The design created by Levine and Russell includes a two-foot-wide planter wall, with built-in benches, that wraps around both the west and south outdoor areas of the Bear’s Lair. The enclosure creates one large patio out of the two separate sections that now exist.

The plan calls for patios with unobstructed plaza views.

There would be two fire pits and areas shaded from above with angled trellises. In two small sections, water “walls”— sheer, vertical fountains that can be adjusted from a trickle to a stream — partition the patio from the plaza.

“It was great to have an opportunity to design for more than just a grade,” said Levine. “It means so much for our careers to get a chance to do actual hands-on design work from beginning to end. Most students wouldn’t get this chance right out of college.”

John Martin, who recently acquired the license to run what used to be Pappy’s Pub, hired Levine and Russell to submit a final design that incorporates elements from the other winning teams.

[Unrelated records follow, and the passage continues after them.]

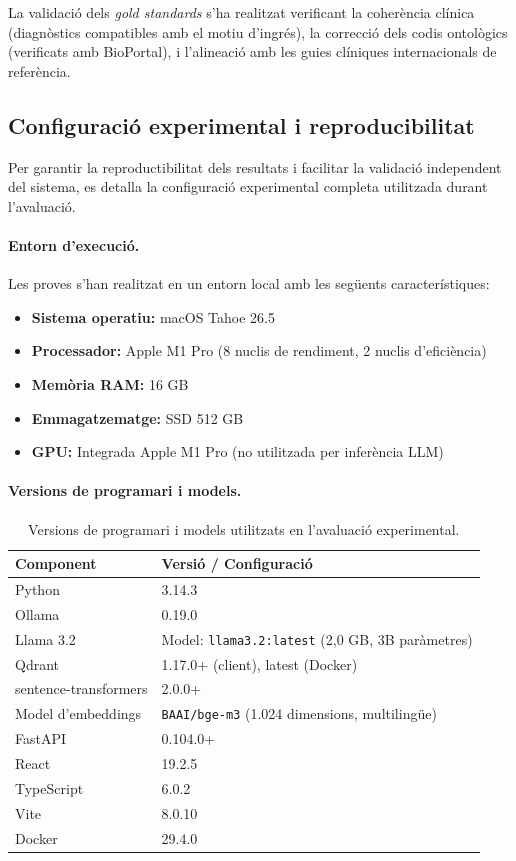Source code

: \documentclass[CAT]{TFUOC}%
\begin{document}
La validació dels \textit{gold standards} s'ha realitzat verificant la coherència clínica (diagnòstics compatibles amb el motiu d'ingrés), la correcció dels codis ontològics (verificats amb BioPortal), i l'alineació amb les guies clíniques internacionals de referència.

\subsection{Configuració experimental i reproducibilitat}

Per garantir la reproductibilitat dels resultats i facilitar la validació independent del sistema, es detalla la configuració experimental completa utilitzada durant l'avaluació.

\paragraph{Entorn d'execució.}
Les proves s'han realitzat en un entorn local amb les següents característiques:
\begin{itemize}
    \item \textbf{Sistema operatiu:} macOS Tahoe 26.5
    \item \textbf{Processador:} Apple M1 Pro (8 nuclis de rendiment, 2 nuclis d'eficiència)
    \item \textbf{Memòria RAM:} 16 GB
    \item \textbf{Emmagatzematge:} SSD 512 GB
    \item \textbf{GPU:} Integrada Apple M1 Pro (no utilitzada per inferència LLM)
\end{itemize}

\paragraph{Versions de programari i models.}
\begin{table}[H]
\centering
\small
\begin{tabular}{lp{10cm}}
\hline
\textbf{Component} & \textbf{Versió / Configuració} \\
\hline
Python & 3.14.3 \\
Ollama & 0.19.0 \\
Llama 3.2 & Model: \texttt{llama3.2:latest} (2,0 GB, 3B paràmetres) \\
Qdrant & 1.17.0+ (client), latest (Docker) \\
sentence-transformers & 2.0.0+ \\
Model d'embeddings & \texttt{BAAI/bge-m3} (1.024 dimensions, multilingüe) \\
FastAPI & 0.104.0+ \\
React & 19.2.5 \\
TypeScript & 6.0.2 \\
Vite & 8.0.10 \\
Docker & 29.4.0 \\
\hline
\end{tabular}
\caption{Versions de programari i models utilitzats en l'avaluació experimental.}
\label{tab:software-versions}
\end{table}
\end{document}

Second place winners Chao-ti Chen and James Dinh, both landscape architecture students, envisioned the patio area surrounded by a glass wall etched with scenes from Berkeley’s history. Third place winners Angelus Chen, Kai Sin Cheng and Clara Wu created a detailed, art deco-style Bear’s Lair marquee.

The ASUC Auxiliary awarded Levine and Russell $1,500 for their first-place entry. Second place carried an award of $750, while third-place winners received $500.

Martin, owner of Jupiter and Triple Rock breweries, is paying for the pub’s interior renovations, while working with the ASUC Auxiliary to find funding for the patio renovations.

The final design must still be approved by the Lower Sproul Revitalization Committee, which is expected to meet on the issue this spring.

In a new effort to use student talent, the ASUC Auxiliary will sponsor a marketing case study competition for Cal Lodge, an ASUC-owned cabin located at Donner Summit that offers affordable accommodations for Berkeley students, faculty and staff.